Each line below must be transcribed exactly, and no picture may appear in the transcription.

(Items from a data source)
= Beginning of Section =
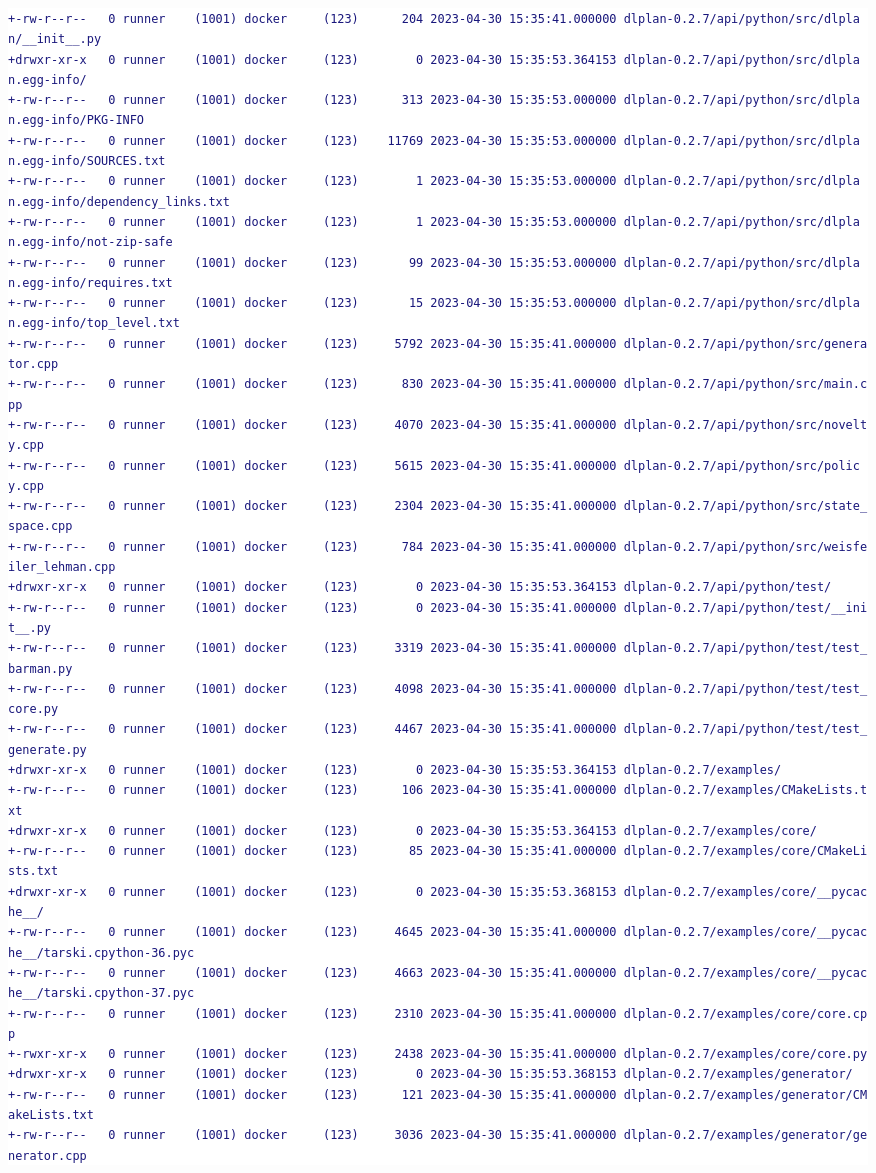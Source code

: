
 ```diff
+-rw-r--r--   0 runner    (1001) docker     (123)      204 2023-04-30 15:35:41.000000 dlplan-0.2.7/api/python/src/dlplan/__init__.py
+drwxr-xr-x   0 runner    (1001) docker     (123)        0 2023-04-30 15:35:53.364153 dlplan-0.2.7/api/python/src/dlplan.egg-info/
+-rw-r--r--   0 runner    (1001) docker     (123)      313 2023-04-30 15:35:53.000000 dlplan-0.2.7/api/python/src/dlplan.egg-info/PKG-INFO
+-rw-r--r--   0 runner    (1001) docker     (123)    11769 2023-04-30 15:35:53.000000 dlplan-0.2.7/api/python/src/dlplan.egg-info/SOURCES.txt
+-rw-r--r--   0 runner    (1001) docker     (123)        1 2023-04-30 15:35:53.000000 dlplan-0.2.7/api/python/src/dlplan.egg-info/dependency_links.txt
+-rw-r--r--   0 runner    (1001) docker     (123)        1 2023-04-30 15:35:53.000000 dlplan-0.2.7/api/python/src/dlplan.egg-info/not-zip-safe
+-rw-r--r--   0 runner    (1001) docker     (123)       99 2023-04-30 15:35:53.000000 dlplan-0.2.7/api/python/src/dlplan.egg-info/requires.txt
+-rw-r--r--   0 runner    (1001) docker     (123)       15 2023-04-30 15:35:53.000000 dlplan-0.2.7/api/python/src/dlplan.egg-info/top_level.txt
+-rw-r--r--   0 runner    (1001) docker     (123)     5792 2023-04-30 15:35:41.000000 dlplan-0.2.7/api/python/src/generator.cpp
+-rw-r--r--   0 runner    (1001) docker     (123)      830 2023-04-30 15:35:41.000000 dlplan-0.2.7/api/python/src/main.cpp
+-rw-r--r--   0 runner    (1001) docker     (123)     4070 2023-04-30 15:35:41.000000 dlplan-0.2.7/api/python/src/novelty.cpp
+-rw-r--r--   0 runner    (1001) docker     (123)     5615 2023-04-30 15:35:41.000000 dlplan-0.2.7/api/python/src/policy.cpp
+-rw-r--r--   0 runner    (1001) docker     (123)     2304 2023-04-30 15:35:41.000000 dlplan-0.2.7/api/python/src/state_space.cpp
+-rw-r--r--   0 runner    (1001) docker     (123)      784 2023-04-30 15:35:41.000000 dlplan-0.2.7/api/python/src/weisfeiler_lehman.cpp
+drwxr-xr-x   0 runner    (1001) docker     (123)        0 2023-04-30 15:35:53.364153 dlplan-0.2.7/api/python/test/
+-rw-r--r--   0 runner    (1001) docker     (123)        0 2023-04-30 15:35:41.000000 dlplan-0.2.7/api/python/test/__init__.py
+-rw-r--r--   0 runner    (1001) docker     (123)     3319 2023-04-30 15:35:41.000000 dlplan-0.2.7/api/python/test/test_barman.py
+-rw-r--r--   0 runner    (1001) docker     (123)     4098 2023-04-30 15:35:41.000000 dlplan-0.2.7/api/python/test/test_core.py
+-rw-r--r--   0 runner    (1001) docker     (123)     4467 2023-04-30 15:35:41.000000 dlplan-0.2.7/api/python/test/test_generate.py
+drwxr-xr-x   0 runner    (1001) docker     (123)        0 2023-04-30 15:35:53.364153 dlplan-0.2.7/examples/
+-rw-r--r--   0 runner    (1001) docker     (123)      106 2023-04-30 15:35:41.000000 dlplan-0.2.7/examples/CMakeLists.txt
+drwxr-xr-x   0 runner    (1001) docker     (123)        0 2023-04-30 15:35:53.364153 dlplan-0.2.7/examples/core/
+-rw-r--r--   0 runner    (1001) docker     (123)       85 2023-04-30 15:35:41.000000 dlplan-0.2.7/examples/core/CMakeLists.txt
+drwxr-xr-x   0 runner    (1001) docker     (123)        0 2023-04-30 15:35:53.368153 dlplan-0.2.7/examples/core/__pycache__/
+-rw-r--r--   0 runner    (1001) docker     (123)     4645 2023-04-30 15:35:41.000000 dlplan-0.2.7/examples/core/__pycache__/tarski.cpython-36.pyc
+-rw-r--r--   0 runner    (1001) docker     (123)     4663 2023-04-30 15:35:41.000000 dlplan-0.2.7/examples/core/__pycache__/tarski.cpython-37.pyc
+-rw-r--r--   0 runner    (1001) docker     (123)     2310 2023-04-30 15:35:41.000000 dlplan-0.2.7/examples/core/core.cpp
+-rwxr-xr-x   0 runner    (1001) docker     (123)     2438 2023-04-30 15:35:41.000000 dlplan-0.2.7/examples/core/core.py
+drwxr-xr-x   0 runner    (1001) docker     (123)        0 2023-04-30 15:35:53.368153 dlplan-0.2.7/examples/generator/
+-rw-r--r--   0 runner    (1001) docker     (123)      121 2023-04-30 15:35:41.000000 dlplan-0.2.7/examples/generator/CMakeLists.txt
+-rw-r--r--   0 runner    (1001) docker     (123)     3036 2023-04-30 15:35:41.000000 dlplan-0.2.7/examples/generator/generator.cpp
```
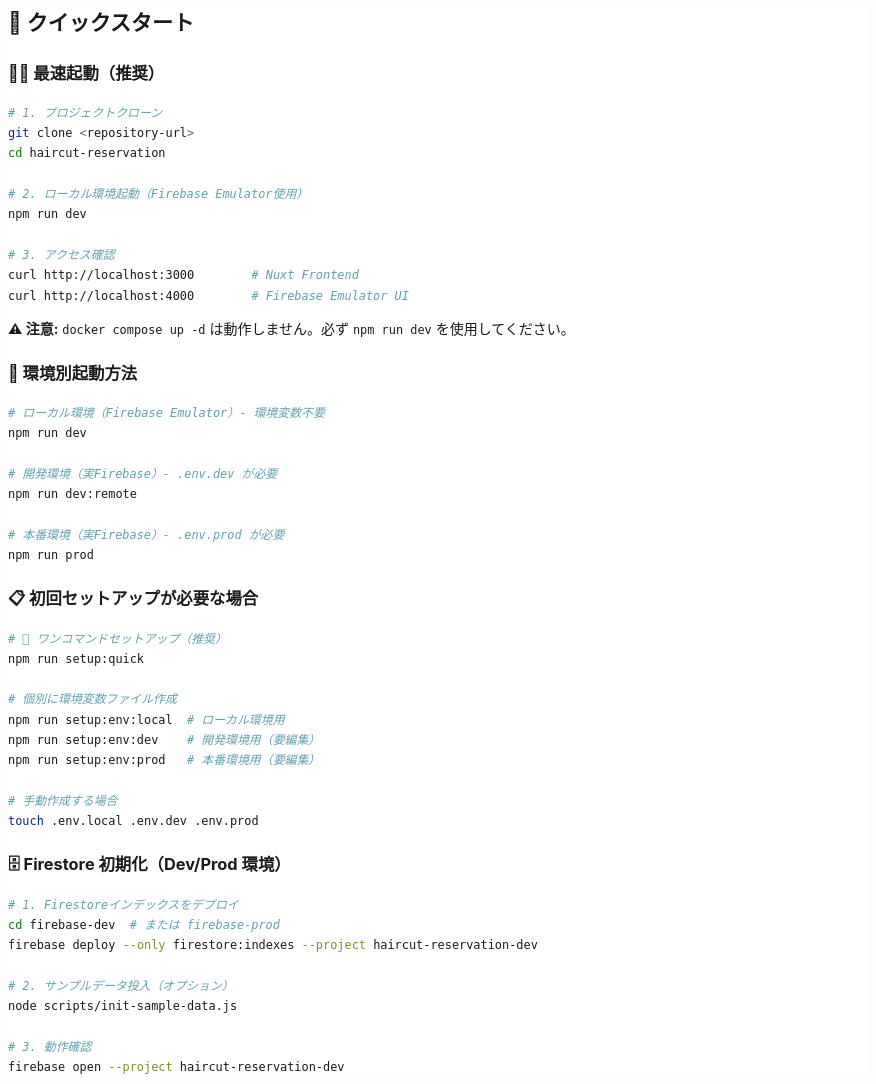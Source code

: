 ## 🚀 クイックスタート

### 🏃‍♂️ 最速起動（推奨）

```bash
# 1. プロジェクトクローン
git clone <repository-url>
cd haircut-reservation

# 2. ローカル環境起動（Firebase Emulator使用）
npm run dev

# 3. アクセス確認
curl http://localhost:3000        # Nuxt Frontend
curl http://localhost:4000        # Firebase Emulator UI
```

**⚠️ 注意:** `docker compose up -d` は動作しません。必ず `npm run dev` を使用してください。

### 🔧 環境別起動方法

```bash
# ローカル環境（Firebase Emulator）- 環境変数不要
npm run dev

# 開発環境（実Firebase）- .env.dev が必要
npm run dev:remote

# 本番環境（実Firebase）- .env.prod が必要
npm run prod
```

### 📋 初回セットアップが必要な場合

```bash
# 🚀 ワンコマンドセットアップ（推奨）
npm run setup:quick

# 個別に環境変数ファイル作成
npm run setup:env:local  # ローカル環境用
npm run setup:env:dev    # 開発環境用（要編集）
npm run setup:env:prod   # 本番環境用（要編集）

# 手動作成する場合
touch .env.local .env.dev .env.prod
```

### 🗄️ Firestore 初期化（Dev/Prod 環境）

```bash
# 1. Firestoreインデックスをデプロイ
cd firebase-dev  # または firebase-prod
firebase deploy --only firestore:indexes --project haircut-reservation-dev

# 2. サンプルデータ投入（オプション）
node scripts/init-sample-data.js

# 3. 動作確認
firebase open --project haircut-reservation-dev
```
= End of Section =
• _COMPLETED TASK_
Source code

:
 ```diff
+-rw-r--r--   0 runner    (1001) docker     (123)      204 2023-04-30 15:35:41.000000 dlplan-0.2.7/api/python/src/dlplan/__init__.py
+drwxr-xr-x   0 runner    (1001) docker     (123)        0 2023-04-30 15:35:53.364153 dlplan-0.2.7/api/python/src/dlplan.egg-info/
+-rw-r--r--   0 runner    (1001) docker     (123)      313 2023-04-30 15:35:53.000000 dlplan-0.2.7/api/python/src/dlplan.egg-info/PKG-INFO
+-rw-r--r--   0 runner    (1001) docker     (123)    11769 2023-04-30 15:35:53.000000 dlplan-0.2.7/api/python/src/dlplan.egg-info/SOURCES.txt
+-rw-r--r--   0 runner    (1001) docker     (123)        1 2023-04-30 15:35:53.000000 dlplan-0.2.7/api/python/src/dlplan.egg-info/dependency_links.txt
+-rw-r--r--   0 runner    (1001) docker     (123)        1 2023-04-30 15:35:53.000000 dlplan-0.2.7/api/python/src/dlplan.egg-info/not-zip-safe
+-rw-r--r--   0 runner    (1001) docker     (123)       99 2023-04-30 15:35:53.000000 dlplan-0.2.7/api/python/src/dlplan.egg-info/requires.txt
+-rw-r--r--   0 runner    (1001) docker     (123)       15 2023-04-30 15:35:53.000000 dlplan-0.2.7/api/python/src/dlplan.egg-info/top_level.txt
+-rw-r--r--   0 runner    (1001) docker     (123)     5792 2023-04-30 15:35:41.000000 dlplan-0.2.7/api/python/src/generator.cpp
+-rw-r--r--   0 runner    (1001) docker     (123)      830 2023-04-30 15:35:41.000000 dlplan-0.2.7/api/python/src/main.cpp
+-rw-r--r--   0 runner    (1001) docker     (123)     4070 2023-04-30 15:35:41.000000 dlplan-0.2.7/api/python/src/novelty.cpp
+-rw-r--r--   0 runner    (1001) docker     (123)     5615 2023-04-30 15:35:41.000000 dlplan-0.2.7/api/python/src/policy.cpp
+-rw-r--r--   0 runner    (1001) docker     (123)     2304 2023-04-30 15:35:41.000000 dlplan-0.2.7/api/python/src/state_space.cpp
+-rw-r--r--   0 runner    (1001) docker     (123)      784 2023-04-30 15:35:41.000000 dlplan-0.2.7/api/python/src/weisfeiler_lehman.cpp
+drwxr-xr-x   0 runner    (1001) docker     (123)        0 2023-04-30 15:35:53.364153 dlplan-0.2.7/api/python/test/
+-rw-r--r--   0 runner    (1001) docker     (123)        0 2023-04-30 15:35:41.000000 dlplan-0.2.7/api/python/test/__init__.py
+-rw-r--r--   0 runner    (1001) docker     (123)     3319 2023-04-30 15:35:41.000000 dlplan-0.2.7/api/python/test/test_barman.py
+-rw-r--r--   0 runner    (1001) docker     (123)     4098 2023-04-30 15:35:41.000000 dlplan-0.2.7/api/python/test/test_core.py
+-rw-r--r--   0 runner    (1001) docker     (123)     4467 2023-04-30 15:35:41.000000 dlplan-0.2.7/api/python/test/test_generate.py
+drwxr-xr-x   0 runner    (1001) docker     (123)        0 2023-04-30 15:35:53.364153 dlplan-0.2.7/examples/
+-rw-r--r--   0 runner    (1001) docker     (123)      106 2023-04-30 15:35:41.000000 dlplan-0.2.7/examples/CMakeLists.txt
+drwxr-xr-x   0 runner    (1001) docker     (123)        0 2023-04-30 15:35:53.364153 dlplan-0.2.7/examples/core/
+-rw-r--r--   0 runner    (1001) docker     (123)       85 2023-04-30 15:35:41.000000 dlplan-0.2.7/examples/core/CMakeLists.txt
+drwxr-xr-x   0 runner    (1001) docker     (123)        0 2023-04-30 15:35:53.368153 dlplan-0.2.7/examples/core/__pycache__/
+-rw-r--r--   0 runner    (1001) docker     (123)     4645 2023-04-30 15:35:41.000000 dlplan-0.2.7/examples/core/__pycache__/tarski.cpython-36.pyc
+-rw-r--r--   0 runner    (1001) docker     (123)     4663 2023-04-30 15:35:41.000000 dlplan-0.2.7/examples/core/__pycache__/tarski.cpython-37.pyc
+-rw-r--r--   0 runner    (1001) docker     (123)     2310 2023-04-30 15:35:41.000000 dlplan-0.2.7/examples/core/core.cpp
+-rwxr-xr-x   0 runner    (1001) docker     (123)     2438 2023-04-30 15:35:41.000000 dlplan-0.2.7/examples/core/core.py
+drwxr-xr-x   0 runner    (1001) docker     (123)        0 2023-04-30 15:35:53.368153 dlplan-0.2.7/examples/generator/
+-rw-r--r--   0 runner    (1001) docker     (123)      121 2023-04-30 15:35:41.000000 dlplan-0.2.7/examples/generator/CMakeLists.txt
+-rw-r--r--   0 runner    (1001) docker     (123)     3036 2023-04-30 15:35:41.000000 dlplan-0.2.7/examples/generator/generator.cpp
```
Source code

: ## 🚀 クイックスタート

### 🏃‍♂️ 最速起動（推奨）

```bash
# 1. プロジェクトクローン
git clone <repository-url>
cd haircut-reservation

# 2. ローカル環境起動（Firebase Emulator使用）
npm run dev

# 3. アクセス確認
curl http://localhost:3000        # Nuxt Frontend
curl http://localhost:4000        # Firebase Emulator UI
```

**⚠️ 注意:** `docker compose up -d` は動作しません。必ず `npm run dev` を使用してください。

### 🔧 環境別起動方法

```bash
# ローカル環境（Firebase Emulator）- 環境変数不要
npm run dev

# 開発環境（実Firebase）- .env.dev が必要
npm run dev:remote

# 本番環境（実Firebase）- .env.prod が必要
npm run prod
```

### 📋 初回セットアップが必要な場合

```bash
# 🚀 ワンコマンドセットアップ（推奨）
npm run setup:quick

# 個別に環境変数ファイル作成
npm run setup:env:local  # ローカル環境用
npm run setup:env:dev    # 開発環境用（要編集）
npm run setup:env:prod   # 本番環境用（要編集）

# 手動作成する場合
touch .env.local .env.dev .env.prod
```

### 🗄️ Firestore 初期化（Dev/Prod 環境）

```bash
# 1. Firestoreインデックスをデプロイ
cd firebase-dev  # または firebase-prod
firebase deploy --only firestore:indexes --project haircut-reservation-dev

# 2. サンプルデータ投入（オプション）
node scripts/init-sample-data.js

# 3. 動作確認
firebase open --project haircut-reservation-dev
```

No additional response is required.